Plain-text document sources:
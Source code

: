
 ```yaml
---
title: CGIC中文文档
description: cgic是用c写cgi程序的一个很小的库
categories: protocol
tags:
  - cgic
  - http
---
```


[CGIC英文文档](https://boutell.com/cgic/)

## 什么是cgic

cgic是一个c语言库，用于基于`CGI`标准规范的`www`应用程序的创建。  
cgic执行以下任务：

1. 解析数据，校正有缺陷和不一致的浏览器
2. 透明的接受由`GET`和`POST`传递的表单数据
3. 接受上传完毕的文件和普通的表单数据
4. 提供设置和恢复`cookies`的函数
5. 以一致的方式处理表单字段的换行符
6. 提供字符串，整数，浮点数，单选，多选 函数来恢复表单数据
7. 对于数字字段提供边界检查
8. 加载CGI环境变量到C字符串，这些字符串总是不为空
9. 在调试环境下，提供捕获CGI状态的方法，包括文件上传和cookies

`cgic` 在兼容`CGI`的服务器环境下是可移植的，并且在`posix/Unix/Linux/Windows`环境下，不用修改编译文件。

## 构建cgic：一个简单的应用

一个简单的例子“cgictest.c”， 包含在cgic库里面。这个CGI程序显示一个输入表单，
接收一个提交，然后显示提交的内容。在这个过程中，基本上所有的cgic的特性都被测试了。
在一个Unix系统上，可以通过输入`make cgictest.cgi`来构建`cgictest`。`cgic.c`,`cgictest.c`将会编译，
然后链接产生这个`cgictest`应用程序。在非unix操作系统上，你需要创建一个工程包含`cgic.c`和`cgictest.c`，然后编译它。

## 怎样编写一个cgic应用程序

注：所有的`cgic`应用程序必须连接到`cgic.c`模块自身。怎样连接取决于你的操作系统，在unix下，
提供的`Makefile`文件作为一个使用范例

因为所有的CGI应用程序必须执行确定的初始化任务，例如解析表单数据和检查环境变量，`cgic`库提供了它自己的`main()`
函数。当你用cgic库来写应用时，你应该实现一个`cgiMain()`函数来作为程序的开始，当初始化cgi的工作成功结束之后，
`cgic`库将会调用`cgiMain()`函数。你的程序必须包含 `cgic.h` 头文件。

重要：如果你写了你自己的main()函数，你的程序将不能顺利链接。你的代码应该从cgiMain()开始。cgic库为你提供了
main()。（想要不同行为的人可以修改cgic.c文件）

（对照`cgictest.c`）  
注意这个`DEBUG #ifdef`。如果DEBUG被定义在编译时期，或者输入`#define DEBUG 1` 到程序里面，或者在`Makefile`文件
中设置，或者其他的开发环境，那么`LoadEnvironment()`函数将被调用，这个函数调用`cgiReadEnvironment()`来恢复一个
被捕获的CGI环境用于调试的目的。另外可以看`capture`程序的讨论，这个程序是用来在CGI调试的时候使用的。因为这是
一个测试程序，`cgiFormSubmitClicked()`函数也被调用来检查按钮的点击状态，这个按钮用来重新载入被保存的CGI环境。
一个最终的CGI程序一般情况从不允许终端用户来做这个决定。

• **Work to complete**:
Line by line, retype all of the entries.

• **Output below**:
Source code

:
 ```yaml
---
title: CGIC中文文档
description: cgic是用c写cgi程序的一个很小的库
categories: protocol
tags:
  - cgic
  - http
---
```


[CGIC英文文档](https://boutell.com/cgic/)

## 什么是cgic

cgic是一个c语言库，用于基于`CGI`标准规范的`www`应用程序的创建。  
cgic执行以下任务：

1. 解析数据，校正有缺陷和不一致的浏览器
2. 透明的接受由`GET`和`POST`传递的表单数据
3. 接受上传完毕的文件和普通的表单数据
4. 提供设置和恢复`cookies`的函数
5. 以一致的方式处理表单字段的换行符
6. 提供字符串，整数，浮点数，单选，多选 函数来恢复表单数据
7. 对于数字字段提供边界检查
8. 加载CGI环境变量到C字符串，这些字符串总是不为空
9. 在调试环境下，提供捕获CGI状态的方法，包括文件上传和cookies

`cgic` 在兼容`CGI`的服务器环境下是可移植的，并且在`posix/Unix/Linux/Windows`环境下，不用修改编译文件。

## 构建cgic：一个简单的应用

一个简单的例子“cgictest.c”， 包含在cgic库里面。这个CGI程序显示一个输入表单，
接收一个提交，然后显示提交的内容。在这个过程中，基本上所有的cgic的特性都被测试了。
在一个Unix系统上，可以通过输入`make cgictest.cgi`来构建`cgictest`。`cgic.c`,`cgictest.c`将会编译，
然后链接产生这个`cgictest`应用程序。在非unix操作系统上，你需要创建一个工程包含`cgic.c`和`cgictest.c`，然后编译它。

## 怎样编写一个cgic应用程序

注：所有的`cgic`应用程序必须连接到`cgic.c`模块自身。怎样连接取决于你的操作系统，在unix下，
提供的`Makefile`文件作为一个使用范例

因为所有的CGI应用程序必须执行确定的初始化任务，例如解析表单数据和检查环境变量，`cgic`库提供了它自己的`main()`
函数。当你用cgic库来写应用时，你应该实现一个`cgiMain()`函数来作为程序的开始，当初始化cgi的工作成功结束之后，
`cgic`库将会调用`cgiMain()`函数。你的程序必须包含 `cgic.h` 头文件。

重要：如果你写了你自己的main()函数，你的程序将不能顺利链接。你的代码应该从cgiMain()开始。cgic库为你提供了
main()。（想要不同行为的人可以修改cgic.c文件）

（对照`cgictest.c`）  
注意这个`DEBUG #ifdef`。如果DEBUG被定义在编译时期，或者输入`#define DEBUG 1` 到程序里面，或者在`Makefile`文件
中设置，或者其他的开发环境，那么`LoadEnvironment()`函数将被调用，这个函数调用`cgiReadEnvironment()`来恢复一个
被捕获的CGI环境用于调试的目的。另外可以看`capture`程序的讨论，这个程序是用来在CGI调试的时候使用的。因为这是
一个测试程序，`cgiFormSubmitClicked()`函数也被调用来检查按钮的点击状态，这个按钮用来重新载入被保存的CGI环境。
一个最终的CGI程序一般情况从不允许终端用户来做这个决定。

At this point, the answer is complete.